RTsDEN: reverse task attention enabled deep learning model for lung cancer detection using computed tomography.
Authors
Affiliations (3)
Affiliations (3)
- School of Computing and Creative Technologies. University of the West of England (UWE), Bristol, UK.
- Arunachala College of Engineering for Women, Nagercoil, India.
- School of Computational Intelligence, Kanyakumari Medical Mission Research Center and Hospitals, KMMC St. Devasahayam Nagar Muttom, India.
Abstract
Lung cancer remains the most significant cause of cancer-related death worldwide due to the critical challenges in diagnosis. Despite the promising efforts, the existing models faced challenges in capturing the complex patterns in medical imaging data while minimizing the computational complexity.

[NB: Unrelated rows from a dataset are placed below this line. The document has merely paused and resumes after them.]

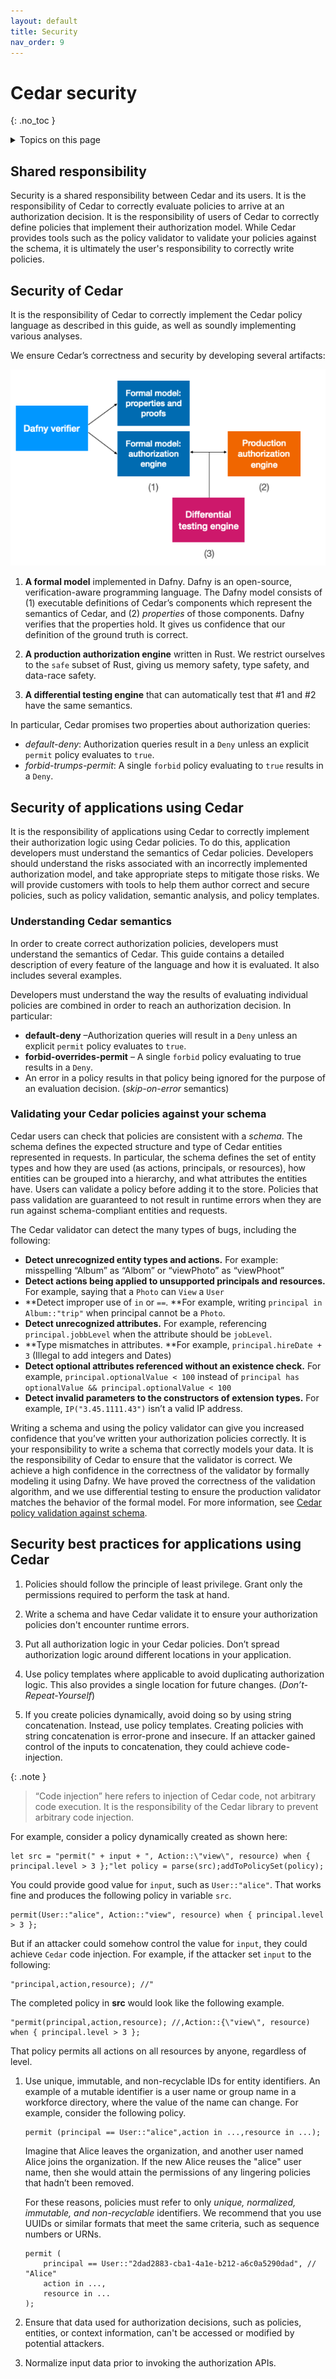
 ```yaml
---
layout: default
title: Security
nav_order: 9
---
```


# Cedar security<a name="security"></a>
{: .no_toc }

<details markdown="block">
  <summary>
    Topics on this page
  </summary>
  {: .text-delta }
- TOC
{:toc}
</details>

## Shared responsibility<a name="security-shared-responsibility"></a>

Security is a shared responsibility between Cedar and its users\. It is the responsibility of Cedar to correctly evaluate policies to arrive at an authorization decision\. It is the responsibility of users of Cedar to correctly define policies that implement their authorization model\. While Cedar provides tools such as the policy validator to validate your policies against the schema, it is ultimately the user's responsibility to correctly write policies\.

## Security of Cedar<a name="security-cedar"></a>

It is the responsibility of Cedar to correctly implement the Cedar policy language as described in this guide, as well as soundly implementing various analyses\.

We ensure Cedar’s correctness and security by developing several artifacts:

![\[How Cedar is verified as correct and secure.\]](images/security-of-cedar.png)

1. **A formal model** implemented in Dafny\. Dafny is an open\-source, verification\-aware programming language\. The Dafny model consists of \(1\) executable definitions of Cedar’s components which represent the semantics of Cedar, and \(2\) *properties* of those components\. Dafny verifies that the properties hold\. It gives us confidence that our definition of the ground truth is correct\.

1. **A production authorization engine** written in Rust\. We restrict ourselves to the `safe` subset of Rust, giving us memory safety, type safety, and data\-race safety\.

1. **A differential testing engine** that can automatically test that \#1 and \#2 have the same semantics\.

In particular, Cedar promises two properties about authorization queries:
+ *default\-deny*: Authorization queries result in a `Deny` unless an explicit `permit` policy evaluates to `true`\. 
+ *forbid\-trumps\-permit*: A single `forbid` policy evaluating to `true` results in a `Deny`\.

## Security of applications using Cedar<a name="security-of-apps"></a>

It is the responsibility of applications using Cedar to correctly implement their authorization logic using Cedar policies\. To do this, application developers must understand the semantics of Cedar policies\. Developers should understand the risks associated with an incorrectly implemented authorization model, and take appropriate steps to mitigate those risks\. We will provide customers with tools to help them author correct and secure policies, such as policy validation, semantic analysis, and policy templates\.

### Understanding Cedar semantics<a name="security-cedar-semantics"></a>

In order to create correct authorization policies, developers must understand the semantics of Cedar\. This guide contains a detailed description of every feature of the language and how it is evaluated\. It also includes several examples\.

Developers must understand the way the results of evaluating individual policies are combined in order to reach an authorization decision\. In particular:
+ **default\-deny** –Authorization queries will result in a `Deny` unless an explicit `permit` policy evaluates to `true`\.
+ **forbid\-overrides\-permit** – A single `forbid` policy evaluating to true results in a `Deny`\.
+ An error in a policy results in that policy being ignored for the purpose of an evaluation decision\. \(*skip\-on\-error* semantics\)

### Validating your Cedar policies against your schema<a name="security-validate-against-schema"></a>

Cedar users can check that policies are consistent with a *schema*\. The schema defines the expected structure and type of Cedar entities represented in requests\. In particular, the schema defines the set of entity types and how they are used \(as actions, principals, or resources\), how entities can be grouped into a hierarchy, and what attributes the entities have\. Users can validate a policy before adding it to the store\. Policies that pass validation are guaranteed to not result in runtime errors when they are run against schema\-compliant entities and requests\. 

The Cedar validator can detect the many types of bugs, including the following:
+ **Detect unrecognized entity types and actions\.** For example: misspelling “Album” as “Albom” or “viewPhoto” as “viewPhoot”
+ **Detect actions being applied to unsupported principals and resources\.** For example, saying that a `Photo` can `View` a `User`
+ **Detect improper use of `in` or `==`\. **For example, writing `principal in Album::"trip"` when principal cannot be a `Photo`\.
+ **Detect unrecognized attributes\.** For example, referencing `principal.jobbLevel` when the attribute should be `jobLevel`\.
+ **Type mismatches in attributes\. **For example, `principal.hireDate + 3` \(Illegal to add integers and Dates\)
+ **Detect optional attributes referenced without an existence check\.** For example, `principal.optionalValue < 100` instead of `principal has optionalValue && principal.optionalValue < 100`
+ **Detect invalid parameters to the constructors of extension types\.** For example, `IP("3.45.1111.43")` isn’t a valid IP address\.

Writing a schema and using the policy validator can give you increased confidence that you’ve written your authorization policies correctly\. It is your responsibility to write a schema that correctly models your data\. It is the responsibility of Cedar to ensure that the validator is correct\. We achieve a high confidence in the correctness of the validator by formally modeling it using Dafny\. We have proved the correctness of the validation algorithm, and we use differential testing to ensure the production validator matches the behavior of the formal model\. For more information, see [Cedar policy validation against schema](validation.md)\.

## Security best practices for applications using Cedar<a name="security-best-practices"></a>

1. Policies should follow the principle of least privilege\. Grant only the permissions required to perform the task at hand\.

1. Write a schema and have Cedar validate it to ensure your authorization policies don't encounter runtime errors\.

1. Put all authorization logic in your Cedar policies\. Don’t spread authorization logic around different locations in your application\.

1. Use policy templates where applicable to avoid duplicating authorization logic\. This also provides a single location for future changes\. \(*Don’t\-Repeat\-Yourself*\)

1. If you create policies dynamically, avoid doing so by using string concatenation\. Instead, use policy templates\. Creating policies with string concatenation is error\-prone and insecure\. If an attacker gained control of the inputs to concatenation, they could achieve code\-injection\. 

{: .note }
>“Code injection” here refers to injection of Cedar code, not arbitrary code execution\. It is the responsibility of the Cedar library to prevent arbitrary code injection\.

   For example, consider a policy dynamically created as shown here:

   ```
   let src = "permit(" + input + ", Action::\"view\", resource) when { principal.level > 3 };"let policy = parse(src);addToPolicySet(policy);
   ```

   You could provide good value for `input`, such as `User::"alice"`\. That works fine and produces the following policy in variable `src`\.

   ```
   permit(User::"alice", Action::"view", resource) when { principal.level > 3 };
   ```

   But if an attacker could somehow control the value for `input`, they could achieve `Cedar` code injection\. For example, if the attacker set `input` to the following:

   ```
   "principal,action,resource); //"
   ```

   The completed policy in **src** would look like the following example\.

   ```
   "permit(principal,action,resource); //,Action::{\"view\", resource) when { principal.level > 3 };
   ```

   That policy permits all actions on all resources by anyone, regardless of level\.

1. Use unique, immutable, and non\-recyclable IDs for entity identifiers\. An example of a mutable identifier is a user name or group name in a workforce directory, where the value of the name can change\. For example, consider the following policy\.

   ```
   permit (principal == User::"alice",action in ...,resource in ...);
   ```

   Imagine that Alice leaves the organization, and another user named Alice joins the organization\. If the new Alice reuses the "alice" user name, then she would attain the permissions of any lingering policies that hadn’t been removed\. 

   For these reasons, policies must refer to only *unique, normalized, immutable, and non\-recyclable* identifiers\. We recommend that you use UUIDs or similar formats that meet the same criteria, such as sequence numbers or URNs\.

   ```
   permit (
       principal == User::"2dad2883-cba1-4a1e-b212-a6c0a5290dad", // "Alice"
       action in ...,
       resource in ...
   );
   ```

1. Ensure that data used for authorization decisions, such as policies, entities, or context information, can't be accessed or modified by potential attackers\.

1. Normalize input data prior to invoking the authorization APIs\.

In this research, the lung cancer detection using Computed Tomography (CT) images is performed using the Reverse Task attention-enabled Distributed Elman convolutional neural Network (RTsDEN) model that helps in mitigating the challenges in existing methods and improving the detection performance for real-time applications. The proposed model, combining the Reverse Task attention-(RTsAt) module and the distributed Elman concept, significantly contributes to capturing the intricate disease patterns from the complex backgrounds and varying environmental conditions. In addition, the proposed method exploits the adaptive lobe and multigranular nodule segmentation stage to facilitate better understanding and interpretation for accurate diagnosis. Experimental results reveal that the proposed RTsDEN outperforms other existing models by attaining 97.12% accuracy, 98.03% precision 96.22% recall using LUNA 16 dataset and 97.72% accuracy, 98.31% precision, 97.14% recall using the LIDC-IDRI dataset. The research introduces an efficient DL model with an ensemble approach, which significantly influences effective lung cancer detection.